Methods From December 2009 to December 2011, 150 consecutive patients admitted to the Cardiology Department of Tianjin Medical University General Hospital with the diagnosis of acute anterior STEMI within 12 h or if cardiogenic shock present within 24 h from the onset of symptoms and who underwent primary angioplasty of IRA were primarily enrolled in the study. All patients got 300 mg Aspirin, 600 mg clopidogrel oral loading and 20 mg or 80 mg atrovastatin before the interventional diagnosis and treatment. Then a routine standard procedure of coronary angiography (CAG) and percutaneous coronary intervention (PCI) was performed as soon as possible. PCI strategy was made by the individual interventional cardiologist. According to the loading dose of atrovastatin before operation, the patients were divided into 2 groups: routine dose group and intensive dose group, those having 20 mg atrovastatin loading before the interventional procedure formed the routine dose group, those having 80 mg atrovastatin loading before the interventional procedure constituted the intensive dose group. In routine dose group, patients took 20 mg atrovastatin per day after PCI, while in intensive dose group, patients took 40 mg atrovastatin per day after PCI. Pre- and postangioplasty thrombolysis in myocardial infarction (TIMI) flow grade were assessed in IRA according to the TIMI classification. The QRS duration in pre- and postangioplasty ECGs were measured manually with the help of a caliper and a magnifying lens in 3 consecutive beats for each of the infarct-related leads. Take the means of 3 consecutive beats.

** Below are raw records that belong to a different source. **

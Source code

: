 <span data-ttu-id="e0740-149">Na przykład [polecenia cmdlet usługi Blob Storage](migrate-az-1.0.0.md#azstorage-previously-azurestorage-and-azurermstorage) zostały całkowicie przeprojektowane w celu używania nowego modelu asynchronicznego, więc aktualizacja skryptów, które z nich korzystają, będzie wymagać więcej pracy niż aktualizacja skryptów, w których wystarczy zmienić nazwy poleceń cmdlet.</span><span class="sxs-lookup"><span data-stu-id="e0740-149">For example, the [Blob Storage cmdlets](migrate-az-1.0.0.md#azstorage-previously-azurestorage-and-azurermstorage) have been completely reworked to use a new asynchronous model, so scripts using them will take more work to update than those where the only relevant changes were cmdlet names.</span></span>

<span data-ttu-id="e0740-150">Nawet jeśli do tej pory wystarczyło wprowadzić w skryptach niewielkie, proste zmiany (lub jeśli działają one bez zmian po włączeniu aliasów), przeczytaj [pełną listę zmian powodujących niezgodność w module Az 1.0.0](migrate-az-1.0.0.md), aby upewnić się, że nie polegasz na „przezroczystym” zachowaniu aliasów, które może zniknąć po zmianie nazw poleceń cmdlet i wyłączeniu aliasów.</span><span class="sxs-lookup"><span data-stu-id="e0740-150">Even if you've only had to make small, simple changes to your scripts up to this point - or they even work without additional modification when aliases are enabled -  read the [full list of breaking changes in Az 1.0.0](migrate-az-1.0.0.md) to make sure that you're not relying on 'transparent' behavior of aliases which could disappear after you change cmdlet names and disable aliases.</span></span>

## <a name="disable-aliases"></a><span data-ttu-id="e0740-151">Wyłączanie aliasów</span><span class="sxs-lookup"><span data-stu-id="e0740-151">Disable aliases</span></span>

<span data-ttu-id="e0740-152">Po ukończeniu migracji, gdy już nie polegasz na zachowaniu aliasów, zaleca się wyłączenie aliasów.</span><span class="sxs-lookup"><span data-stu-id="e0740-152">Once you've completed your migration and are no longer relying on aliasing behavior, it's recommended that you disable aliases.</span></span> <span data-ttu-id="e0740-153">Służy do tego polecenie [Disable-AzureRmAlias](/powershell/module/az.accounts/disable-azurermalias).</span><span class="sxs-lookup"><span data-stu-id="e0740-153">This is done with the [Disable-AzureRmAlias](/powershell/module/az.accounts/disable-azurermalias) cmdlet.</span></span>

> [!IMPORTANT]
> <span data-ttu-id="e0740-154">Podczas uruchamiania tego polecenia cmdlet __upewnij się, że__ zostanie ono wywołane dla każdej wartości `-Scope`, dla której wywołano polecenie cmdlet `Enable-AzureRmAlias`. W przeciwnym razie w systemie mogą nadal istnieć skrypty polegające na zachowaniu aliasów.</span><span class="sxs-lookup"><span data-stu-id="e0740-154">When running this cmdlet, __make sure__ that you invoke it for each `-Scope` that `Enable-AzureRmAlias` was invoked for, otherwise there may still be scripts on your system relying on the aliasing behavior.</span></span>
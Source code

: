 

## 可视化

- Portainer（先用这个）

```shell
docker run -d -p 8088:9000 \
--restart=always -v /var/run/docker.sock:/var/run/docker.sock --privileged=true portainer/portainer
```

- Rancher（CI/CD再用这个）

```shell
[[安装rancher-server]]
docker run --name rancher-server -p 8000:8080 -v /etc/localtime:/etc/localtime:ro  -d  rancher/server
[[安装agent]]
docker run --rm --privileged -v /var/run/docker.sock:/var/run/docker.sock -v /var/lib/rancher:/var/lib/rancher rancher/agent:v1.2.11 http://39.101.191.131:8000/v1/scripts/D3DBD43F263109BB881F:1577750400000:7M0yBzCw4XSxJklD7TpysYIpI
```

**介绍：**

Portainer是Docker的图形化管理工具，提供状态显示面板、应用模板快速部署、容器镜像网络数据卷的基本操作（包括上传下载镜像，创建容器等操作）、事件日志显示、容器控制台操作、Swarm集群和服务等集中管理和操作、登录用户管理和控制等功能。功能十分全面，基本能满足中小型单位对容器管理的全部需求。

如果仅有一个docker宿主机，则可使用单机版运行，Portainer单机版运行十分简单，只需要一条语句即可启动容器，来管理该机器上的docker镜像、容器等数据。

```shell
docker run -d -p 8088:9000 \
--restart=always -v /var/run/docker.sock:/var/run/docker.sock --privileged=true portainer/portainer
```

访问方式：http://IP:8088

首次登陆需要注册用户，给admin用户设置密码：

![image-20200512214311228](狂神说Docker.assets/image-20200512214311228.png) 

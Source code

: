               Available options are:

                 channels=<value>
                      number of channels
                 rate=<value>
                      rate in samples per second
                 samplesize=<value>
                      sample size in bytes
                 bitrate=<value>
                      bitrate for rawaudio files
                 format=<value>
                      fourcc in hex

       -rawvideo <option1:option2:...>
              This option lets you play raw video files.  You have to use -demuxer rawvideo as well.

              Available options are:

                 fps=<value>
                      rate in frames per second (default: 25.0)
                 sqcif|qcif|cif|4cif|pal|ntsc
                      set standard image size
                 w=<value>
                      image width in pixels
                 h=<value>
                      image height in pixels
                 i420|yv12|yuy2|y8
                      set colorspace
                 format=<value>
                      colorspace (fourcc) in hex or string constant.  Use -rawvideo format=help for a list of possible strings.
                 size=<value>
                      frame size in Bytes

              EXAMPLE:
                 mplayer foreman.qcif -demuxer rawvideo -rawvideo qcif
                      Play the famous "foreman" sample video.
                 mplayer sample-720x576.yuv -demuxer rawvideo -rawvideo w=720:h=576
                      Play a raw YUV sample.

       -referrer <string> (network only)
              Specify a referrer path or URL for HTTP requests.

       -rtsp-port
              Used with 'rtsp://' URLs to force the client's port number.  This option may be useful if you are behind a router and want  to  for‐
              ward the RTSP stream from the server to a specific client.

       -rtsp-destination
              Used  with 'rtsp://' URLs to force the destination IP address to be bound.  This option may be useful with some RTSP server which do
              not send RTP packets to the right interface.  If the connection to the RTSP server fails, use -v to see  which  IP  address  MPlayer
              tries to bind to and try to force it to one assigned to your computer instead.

Electrocardiographic monitoring: Record the arrhythmia score from the onset of the operation to the end of primary PCI and from the end of primary PCI to 24 h after PCI in according with Lembeth Convention.
Results Group A: Routine dose group, n=74; Group B: Intensive dose group, n=76. There were no difference between the 2 groups for the comparison of baseline clinical characteristics adjusted for age, gender, body mass index, symptom onset to balloon time, heart rate, history of heart failure, hypertension, diabetes mellitus, smoking, left ventricular ejection fraction, beta-blocker use, calcium-blockers, or ACE inhibitor use. There are no differences between the two groups in terms of pre-procedure QRS duration (p>0.05). After intervention, QRS duration decreased from 95.93±7.54 to 86.14±7.22 in group A, from 96.79±8.15 to 85.7±8.17 in group B, paired t test showed the shorting of QRS duration after primary PCI compare to it at administration in the two groups were significant (p<0.01). Shortening of ORS duration was more evident in the intensive dose group than the routine dose group (11.09±2.19 vs 9.8±2.6, p<0.01).
The results showed the arrhythmia scores were 2 (1, 2) in routine dose group and 1 (0, 2) in intensive dose group in procedure. In 24 h after procedure, the arrhythmia scores were 2 (1, 3) in routine dose group and 1 (0, 2) in intensive dose group. Mann-Whitney test showed that intensive atrovastatin therapy before interventional procedure compared with routine dose atrovastatin therapy can signiﬁcantly reduce the ventricular arrhythmia score in interventional procedure (p<0.01) or in 24 h after procedure (p<0.01).
In routine dose group. There are 6 patients got TIMI IIflow after primary PCI, and the other 68 patients got TIMI III blood flow. In intensive dose group, there are 3 patients got got TIMI IIflow after primary PCI, and the other 73 patients got TIMI III blood flow. There were no significant difference (χ2=0.531, p>0.05).
Conclusions The present study supports that intensive administration of atrovastatin in patients with STEMI undergoing primary angioplasty has more intensive effect in shorting the QRS duration and antiarrhythmic effect.